The warder was so seriously hurt that he was at once placed on a gate and carried on the shoulders of four of the constables to Beer Alston, to be examined by Mr. Coyshe and the ball extracted. This left only three to guard the prisoner, one of whom was the warder who had sprained his ankle, and had been running with that foot bare, and who was now not in a condition to go much farther.

‘There is nothing for it,’ said Joseph, who was highly elated, ‘but for us to go on to Morwell. We must lock the chap up there. In that old house there are scores of strong places where the monks were imprisoned. To-morrow we can take him to Tavistock.’ Joseph did not say that Jane Welsh was at Morwell; this consideration, doubtless, had something to do with determining the arrangement.
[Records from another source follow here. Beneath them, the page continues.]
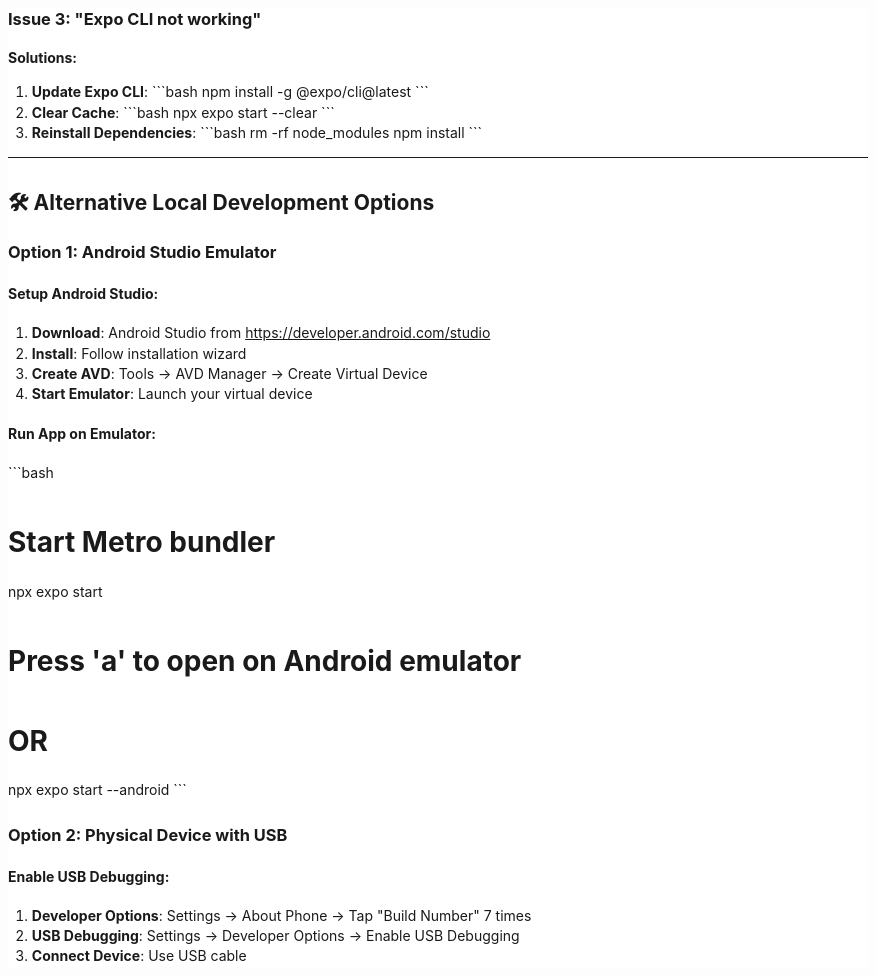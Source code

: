 ### Issue 3: "Expo CLI not working"

**Solutions:**
1. **Update Expo CLI**:
   \`\`\`bash
   npm install -g @expo/cli@latest
   \`\`\`
2. **Clear Cache**:
   \`\`\`bash
   npx expo start --clear
   \`\`\`
3. **Reinstall Dependencies**:
   \`\`\`bash
   rm -rf node_modules
   npm install
   \`\`\`

---

## 🛠 Alternative Local Development Options

### Option 1: Android Studio Emulator

#### Setup Android Studio:
1. **Download**: Android Studio from https://developer.android.com/studio
2. **Install**: Follow installation wizard
3. **Create AVD**: Tools → AVD Manager → Create Virtual Device
4. **Start Emulator**: Launch your virtual device

#### Run App on Emulator:
\`\`\`bash
# Start Metro bundler
npx expo start

# Press 'a' to open on Android emulator
# OR
npx expo start --android
\`\`\`

### Option 2: Physical Device with USB

#### Enable USB Debugging:
1. **Developer Options**: Settings → About Phone → Tap "Build Number" 7 times
2. **USB Debugging**: Settings → Developer Options → Enable USB Debugging
3. **Connect Device**: Use USB cable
On reaching Morwell, which they did almost at once, for Martin had been captured on the down near the entrance to the lane, the first inquiry was for a safe place where the prisoner might be bestowed.

Jane, hearing the noise, and, above all, the loved voice of Joseph, ran out.
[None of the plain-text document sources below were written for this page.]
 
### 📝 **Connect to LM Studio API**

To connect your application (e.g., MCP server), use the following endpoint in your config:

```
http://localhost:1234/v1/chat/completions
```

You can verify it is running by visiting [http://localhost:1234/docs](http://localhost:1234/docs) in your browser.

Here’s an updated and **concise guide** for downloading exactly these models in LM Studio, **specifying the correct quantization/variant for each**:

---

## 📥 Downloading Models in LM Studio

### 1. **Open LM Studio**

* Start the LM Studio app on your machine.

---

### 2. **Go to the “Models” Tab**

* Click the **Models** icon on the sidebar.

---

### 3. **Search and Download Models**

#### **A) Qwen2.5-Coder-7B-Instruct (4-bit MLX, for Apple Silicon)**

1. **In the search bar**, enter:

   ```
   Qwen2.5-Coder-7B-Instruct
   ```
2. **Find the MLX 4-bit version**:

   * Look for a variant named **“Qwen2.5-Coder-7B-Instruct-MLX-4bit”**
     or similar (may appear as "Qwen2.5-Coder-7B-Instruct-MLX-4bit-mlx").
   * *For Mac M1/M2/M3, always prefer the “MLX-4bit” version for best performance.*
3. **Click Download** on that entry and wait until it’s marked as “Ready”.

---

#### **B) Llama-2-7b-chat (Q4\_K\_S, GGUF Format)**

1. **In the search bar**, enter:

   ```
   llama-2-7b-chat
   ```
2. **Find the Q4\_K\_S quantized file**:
‘Jane,’ said the policeman, ‘where can we lock the rascal up for the night?’

She considered for a moment, and then suggested the corn-chamber. That was over the cellar, the walls lined with slate, and the floor also of slate. It had a stout oak door studded with nails, and access was had to it from the quadrangle, up a flight of stone steps. There was no window to it. ‘I’ll go ask Miss Barbara for the key,’ she said. ‘There is nothing in it now but some old onions. But’—she paused—’if he be locked up there all night, he’ll smell awful of onions in the morning.’

Reassured that this was of no importance, Jane went to her mistress for the key. Barbara came out and listened to the arrangement, to which she gave her consent, coldly. The warder could now only limp. She was shocked to hear of the other having been shot.

A lack of hospitality had been shown when the constables and warders came first, through inadvertence, not intentionally. Now that they desired to remain the night at Morwell and guard there the prisoner, Barbara gave orders that they should be made comfortable in the hall. One would have to keep guard outside the door where Martin was confined, the other two would spend the night in the hall, the window of which commanded the court and the stairs that led to the corn-chamber. ‘I won’t have the men in the kitchen,’ said Barbara, ‘or the maids will lose their heads and nothing will be done.’ Besides, the kitchen was out of the way of the corn-chamber.

‘We shall want the key of the corn-store,’ said Joseph, ‘if we may have it, miss.’

‘Why not stow the fellow in the cellar?’ asked a constable.

‘For two reasons,’ answered Joseph. ‘First, because he would drink the cider; and second, because—no offence meant, miss—we hope that the maids’ll be going to and fro to the cellar with the pitcher pretty often.’